Thus, procedural fairness concerns, which are what the applicant is voicing regarding the impugned interlocutory decision, do not meet the high threshold of exceptionality; important legal, jurisdictional or constitutional issues do not either.

[58] In any event, I am of the view that where the decision before this Court is not the final decision of the administrative tribunal on the merits, the approach taken by Justice Mactavish is that which the Court ought to take. The Court should only intervene in such a decision in exceptional circumstances and where there would be no opportunity for concerns with the decision to be addressed. This is the approach taken in this matter.

[59] The only issue the Attorney General has with the Leave Decision is that the Appeal Division erred in granting leave for a reason that was not within the grounds set out in section 58 of the DESDA. Whether there was an error in the General Division Decision falling within section 58 is an issue the Attorney General may raise on the appeal on the merits. That view of the Attorney General can hardly be said to rise to the height of an exceptional circumstance. It will, I suspect, be the position taken on every claimant’s appeal.

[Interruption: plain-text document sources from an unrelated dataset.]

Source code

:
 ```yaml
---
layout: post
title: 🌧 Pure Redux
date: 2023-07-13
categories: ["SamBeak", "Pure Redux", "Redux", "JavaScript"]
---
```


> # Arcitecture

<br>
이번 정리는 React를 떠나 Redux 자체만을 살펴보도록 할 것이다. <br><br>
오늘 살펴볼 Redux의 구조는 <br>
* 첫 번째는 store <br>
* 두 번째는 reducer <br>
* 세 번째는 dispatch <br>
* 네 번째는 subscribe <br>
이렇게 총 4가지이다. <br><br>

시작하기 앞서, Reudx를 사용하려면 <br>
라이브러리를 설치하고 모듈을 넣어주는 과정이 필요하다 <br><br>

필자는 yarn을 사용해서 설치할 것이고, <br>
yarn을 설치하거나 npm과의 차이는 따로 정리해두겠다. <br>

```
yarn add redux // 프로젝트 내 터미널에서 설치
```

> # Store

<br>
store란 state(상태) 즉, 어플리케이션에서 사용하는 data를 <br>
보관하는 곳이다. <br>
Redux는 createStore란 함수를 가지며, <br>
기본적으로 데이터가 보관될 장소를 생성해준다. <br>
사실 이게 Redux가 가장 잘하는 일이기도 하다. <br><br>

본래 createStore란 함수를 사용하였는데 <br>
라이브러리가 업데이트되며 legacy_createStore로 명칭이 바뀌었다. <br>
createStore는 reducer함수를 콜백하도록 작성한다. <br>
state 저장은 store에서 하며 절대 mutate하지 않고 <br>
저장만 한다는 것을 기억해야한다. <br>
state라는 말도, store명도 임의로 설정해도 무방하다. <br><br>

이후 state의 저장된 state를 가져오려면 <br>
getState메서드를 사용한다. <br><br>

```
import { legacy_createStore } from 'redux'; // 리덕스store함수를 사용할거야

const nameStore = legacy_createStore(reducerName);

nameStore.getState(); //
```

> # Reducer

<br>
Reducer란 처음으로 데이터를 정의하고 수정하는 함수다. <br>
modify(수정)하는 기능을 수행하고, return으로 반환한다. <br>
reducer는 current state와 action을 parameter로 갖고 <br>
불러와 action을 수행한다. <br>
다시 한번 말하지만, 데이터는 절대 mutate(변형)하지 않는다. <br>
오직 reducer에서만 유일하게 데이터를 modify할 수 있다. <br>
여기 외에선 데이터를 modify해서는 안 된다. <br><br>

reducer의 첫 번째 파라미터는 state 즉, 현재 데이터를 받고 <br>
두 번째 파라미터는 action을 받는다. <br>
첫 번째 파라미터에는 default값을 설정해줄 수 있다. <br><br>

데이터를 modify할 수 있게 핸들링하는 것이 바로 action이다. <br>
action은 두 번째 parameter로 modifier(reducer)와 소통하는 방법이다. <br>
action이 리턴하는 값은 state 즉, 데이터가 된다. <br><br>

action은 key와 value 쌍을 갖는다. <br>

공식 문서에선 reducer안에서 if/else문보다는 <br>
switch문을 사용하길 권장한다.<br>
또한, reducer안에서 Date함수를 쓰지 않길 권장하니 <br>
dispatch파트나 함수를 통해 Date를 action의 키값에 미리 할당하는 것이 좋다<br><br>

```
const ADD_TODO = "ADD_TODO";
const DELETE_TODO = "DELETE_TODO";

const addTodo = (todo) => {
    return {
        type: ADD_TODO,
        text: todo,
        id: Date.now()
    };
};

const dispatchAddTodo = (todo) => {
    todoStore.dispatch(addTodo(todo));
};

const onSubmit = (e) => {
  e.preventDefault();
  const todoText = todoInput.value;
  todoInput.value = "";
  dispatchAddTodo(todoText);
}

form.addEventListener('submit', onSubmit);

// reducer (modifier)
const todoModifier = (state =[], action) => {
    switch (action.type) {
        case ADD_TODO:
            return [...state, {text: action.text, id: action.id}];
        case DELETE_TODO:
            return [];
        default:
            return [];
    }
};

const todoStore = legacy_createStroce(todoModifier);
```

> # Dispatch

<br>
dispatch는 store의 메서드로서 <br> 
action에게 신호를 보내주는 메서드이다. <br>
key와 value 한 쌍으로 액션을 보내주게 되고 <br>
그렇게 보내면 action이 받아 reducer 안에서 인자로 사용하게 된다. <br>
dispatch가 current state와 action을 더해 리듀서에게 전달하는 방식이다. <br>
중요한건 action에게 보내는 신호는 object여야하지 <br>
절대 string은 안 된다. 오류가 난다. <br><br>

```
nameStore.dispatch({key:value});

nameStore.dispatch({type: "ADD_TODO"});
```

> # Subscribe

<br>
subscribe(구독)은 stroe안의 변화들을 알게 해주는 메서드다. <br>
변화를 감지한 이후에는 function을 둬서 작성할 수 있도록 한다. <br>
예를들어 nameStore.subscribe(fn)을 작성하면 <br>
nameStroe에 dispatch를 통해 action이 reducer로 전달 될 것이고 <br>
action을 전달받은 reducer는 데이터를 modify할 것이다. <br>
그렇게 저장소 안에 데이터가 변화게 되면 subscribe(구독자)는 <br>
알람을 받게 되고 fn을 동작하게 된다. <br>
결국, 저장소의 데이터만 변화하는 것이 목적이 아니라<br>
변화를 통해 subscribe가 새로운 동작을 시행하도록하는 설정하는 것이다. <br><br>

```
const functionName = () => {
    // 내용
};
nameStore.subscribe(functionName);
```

[60] For these reasons, the application for judicial review is premature and will be dismissed.

Is the Leave Decision Reasonable?

[61] Even if the application were not premature, in my view, the Leave Decision was reasonable.

[62] As set out above, the parties disagree as to what arguable case that the Appeal Division found. The Applicant submits that the Appeal Division found that there was an arguable case that the evidence was improperly weighed, which is not a ground of appeal. The Respondent submits that the arguable case was that the General Division made an improper credibility finding and therefore did not have regard for the material before it.

[63] I agree with the Respondent that the Appeal Division did not find that the arguable case was that the evidence was improperly weighed. The Appeal Division’s finding was that there was an arguable case that the General Division had made a flawed credibility assessment.

[64] While being mindful that an appeal to the Appeal Division operates on different principles than a judicial review at this Court, I believe that the treatment of credibility assessments by this Court is informative. Paragraph 18.1(4)(d) of the Federal Courts Act provides that this Court may grant relief if a decision is based on “an erroneous finding of fact that it made in a perverse or capricious manner or without regard for the material before it”, the same standard for factual errors as that found in paragraph 58(1)(c) of the DESDA.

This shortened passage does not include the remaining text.